# [Your goal]
Could you reproduce, word for word, everything below from the line containing "- [ ] Production ready" down to the line containing "Updated**: December 2024", with both of those lines included and no others?

# [Task data]
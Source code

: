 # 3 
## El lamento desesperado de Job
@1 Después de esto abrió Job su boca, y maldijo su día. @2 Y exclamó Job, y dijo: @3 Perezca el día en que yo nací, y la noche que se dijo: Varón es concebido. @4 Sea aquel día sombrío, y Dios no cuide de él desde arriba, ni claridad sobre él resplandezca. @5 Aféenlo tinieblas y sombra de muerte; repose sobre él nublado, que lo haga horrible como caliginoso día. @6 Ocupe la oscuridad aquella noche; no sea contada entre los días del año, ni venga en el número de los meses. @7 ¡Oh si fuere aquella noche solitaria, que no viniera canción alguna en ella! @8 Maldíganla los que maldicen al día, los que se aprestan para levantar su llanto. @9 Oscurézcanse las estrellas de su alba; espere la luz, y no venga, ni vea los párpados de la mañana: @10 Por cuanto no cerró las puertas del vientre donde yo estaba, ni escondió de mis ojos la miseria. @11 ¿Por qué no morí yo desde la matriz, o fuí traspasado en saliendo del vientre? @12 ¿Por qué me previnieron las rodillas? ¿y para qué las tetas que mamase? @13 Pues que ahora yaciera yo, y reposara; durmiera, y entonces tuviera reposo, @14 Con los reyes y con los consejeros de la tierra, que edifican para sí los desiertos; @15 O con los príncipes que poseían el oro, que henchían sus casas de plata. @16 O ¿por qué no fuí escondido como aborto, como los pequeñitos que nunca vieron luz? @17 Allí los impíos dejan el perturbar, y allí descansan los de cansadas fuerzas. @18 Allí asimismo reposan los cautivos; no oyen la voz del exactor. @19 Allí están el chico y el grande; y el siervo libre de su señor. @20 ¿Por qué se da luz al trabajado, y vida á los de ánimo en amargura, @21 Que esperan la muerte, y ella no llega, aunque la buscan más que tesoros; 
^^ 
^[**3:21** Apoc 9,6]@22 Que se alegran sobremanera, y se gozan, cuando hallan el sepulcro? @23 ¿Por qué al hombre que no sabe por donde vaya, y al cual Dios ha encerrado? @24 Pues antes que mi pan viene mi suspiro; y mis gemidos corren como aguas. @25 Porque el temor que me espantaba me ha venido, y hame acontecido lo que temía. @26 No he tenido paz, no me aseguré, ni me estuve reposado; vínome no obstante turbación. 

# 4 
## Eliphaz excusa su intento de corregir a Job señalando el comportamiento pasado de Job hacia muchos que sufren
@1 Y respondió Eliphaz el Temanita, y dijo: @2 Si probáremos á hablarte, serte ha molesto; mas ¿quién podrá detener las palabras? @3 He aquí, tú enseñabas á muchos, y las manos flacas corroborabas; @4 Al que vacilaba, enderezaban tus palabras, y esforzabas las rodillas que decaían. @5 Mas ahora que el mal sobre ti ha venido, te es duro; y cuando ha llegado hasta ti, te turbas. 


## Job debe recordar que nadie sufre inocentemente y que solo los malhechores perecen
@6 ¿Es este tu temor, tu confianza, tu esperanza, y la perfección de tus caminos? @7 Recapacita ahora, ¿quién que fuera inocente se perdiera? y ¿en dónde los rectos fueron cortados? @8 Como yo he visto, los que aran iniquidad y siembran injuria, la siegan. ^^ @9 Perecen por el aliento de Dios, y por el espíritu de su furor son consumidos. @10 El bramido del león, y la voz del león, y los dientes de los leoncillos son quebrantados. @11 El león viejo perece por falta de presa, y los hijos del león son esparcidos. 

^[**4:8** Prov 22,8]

--

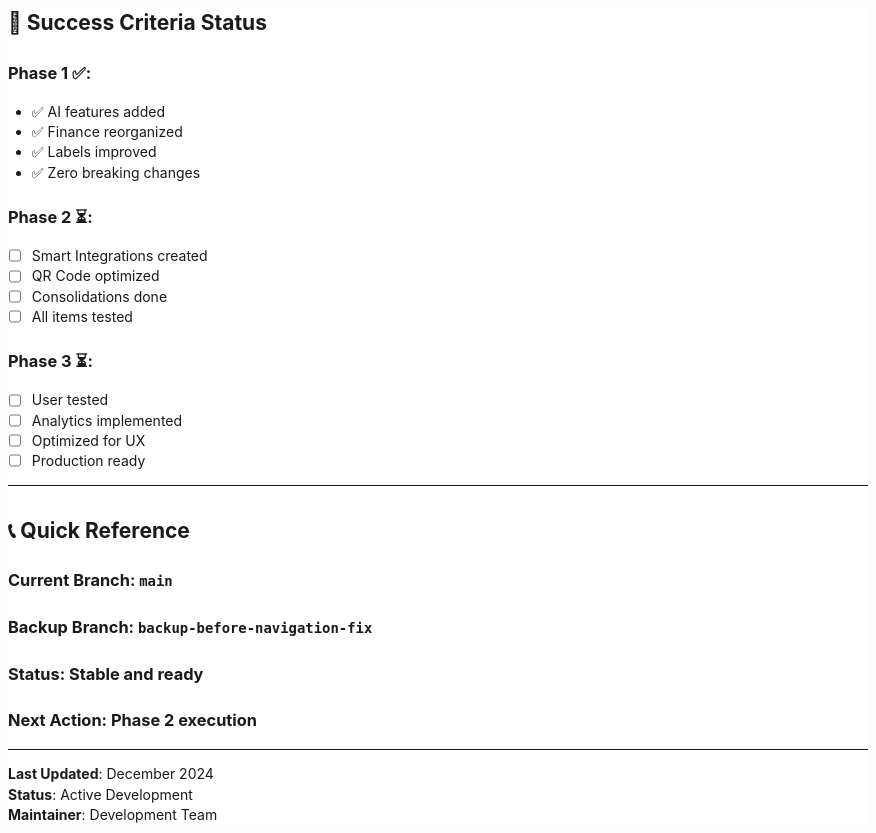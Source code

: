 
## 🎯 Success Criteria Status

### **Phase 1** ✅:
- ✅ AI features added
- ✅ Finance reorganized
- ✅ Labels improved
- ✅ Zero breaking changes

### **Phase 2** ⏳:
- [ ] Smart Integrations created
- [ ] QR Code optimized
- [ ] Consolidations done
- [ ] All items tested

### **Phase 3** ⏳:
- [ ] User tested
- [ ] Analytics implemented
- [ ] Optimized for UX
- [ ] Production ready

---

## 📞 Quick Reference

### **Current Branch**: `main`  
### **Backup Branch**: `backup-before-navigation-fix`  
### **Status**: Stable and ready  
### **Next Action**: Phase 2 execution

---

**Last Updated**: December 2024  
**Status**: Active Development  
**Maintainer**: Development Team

# [Written response]
- [ ] Production ready

---

## 📞 Quick Reference

### **Current Branch**: `main`  
### **Backup Branch**: `backup-before-navigation-fix`  
### **Status**: Stable and ready  
### **Next Action**: Phase 2 execution

---

**Last Updated**: December 2024  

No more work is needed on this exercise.